Ein digitaler Fahrzeugschlüssel, der in ein Smartphone integriert wird, sowie ein spezielles Dienstprogramm für das Mobiltelefon können das Carsharing revolutionieren – das meint zumindest der Autozulieferer Continental als Anbieter.

„Unser neuartiger digitaler Schlüssel ist deutlich kostengünstiger einzusetzen als bisherige Systeme, arbeitet sicherer und ist für den Anwender zudem komfortabler. Deshalb sehen wir hier eine Schlüsseltechnologie, die Fahrzeugflotten und Carsharing-Angebote attraktiver und effizienter machen kann. Die einwandfreie Funktion beweist derzeit ein erster Flottentest im französischen Toulouse “, erklärt Andreas Wolf, Leiter des Continental Geschäftsbereichs Body & Security.

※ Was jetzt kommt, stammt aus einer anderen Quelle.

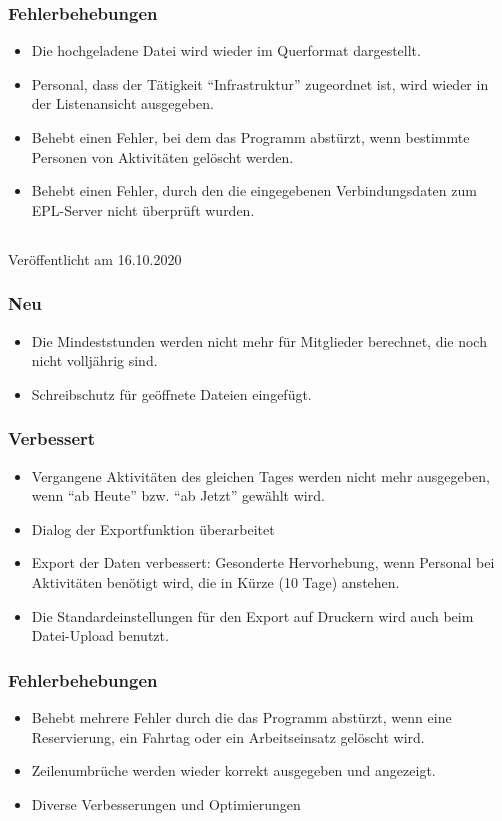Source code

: \subsubsection{Fehlerbehebungen}
\begin{itemize}
  \item
  Die hochgeladene Datei wird wieder im Querformat dargestellt.
  \item
  Personal, dass der Tätigkeit "`Infrastruktur"' zugeordnet ist, wird wieder in der Listenansicht ausgegeben.
  \item
  Behebt einen Fehler, bei dem das Programm abstürzt, wenn bestimmte Personen von Aktivitäten gelöscht werden.
  \item
  Behebt einen Fehler, durch den die eingegebenen Verbindungsdaten zum EPL-Server nicht überprüft wurden.
\end{itemize}


\subsection{}
\label{version:1:6:2}
Veröffentlicht am 16.10.2020
\subsubsection{Neu}
\begin{itemize}
  \item Die Mindeststunden werden nicht mehr für Mitglieder berechnet, die noch nicht volljährig sind.
  \item Schreibschutz für geöffnete Dateien eingefügt.
\end{itemize}

\subsubsection{Verbessert}
\begin{itemize}
  \item Vergangene Aktivitäten des gleichen Tages werden nicht mehr ausgegeben, wenn "`ab Heute"' bzw. "`ab Jetzt"' gewählt wird.
  \item Dialog der Exportfunktion überarbeitet
  \item Export der Daten verbessert: Gesonderte Hervorhebung, wenn Personal bei Aktivitäten benötigt wird, die in Kürze (10 Tage) anstehen.
  \item Die Standardeinstellungen für den Export auf Druckern wird auch beim Datei-Upload benutzt.
\end{itemize}

\subsubsection{Fehlerbehebungen}
\begin{itemize}
  \item Behebt mehrere Fehler durch die das Programm abstürzt, wenn eine Reservierung, ein Fahrtag oder ein Arbeitseinsatz gelöscht wird.
  \item Zeilenumbrüche werden wieder korrekt ausgegeben und angezeigt.
  \item Diverse Verbesserungen und Optimierungen
\end{itemize}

Herzstück des Carsharing-Systems von Continental ist der digitale Schlüssel, der seine Daten mit dem Fahrzeug über Near Field Communication (NFC) austauscht. Dafür schickt Continental vor jeder Fahrzeugnutzung verschlüsselt einen fälschungssicheren Datensatz auf das Mobiltelefon, der auf der SIM-Karte gespeichert wird. Er enthält die Zugangsberechtigung zum jeweiligen Fahrzeug.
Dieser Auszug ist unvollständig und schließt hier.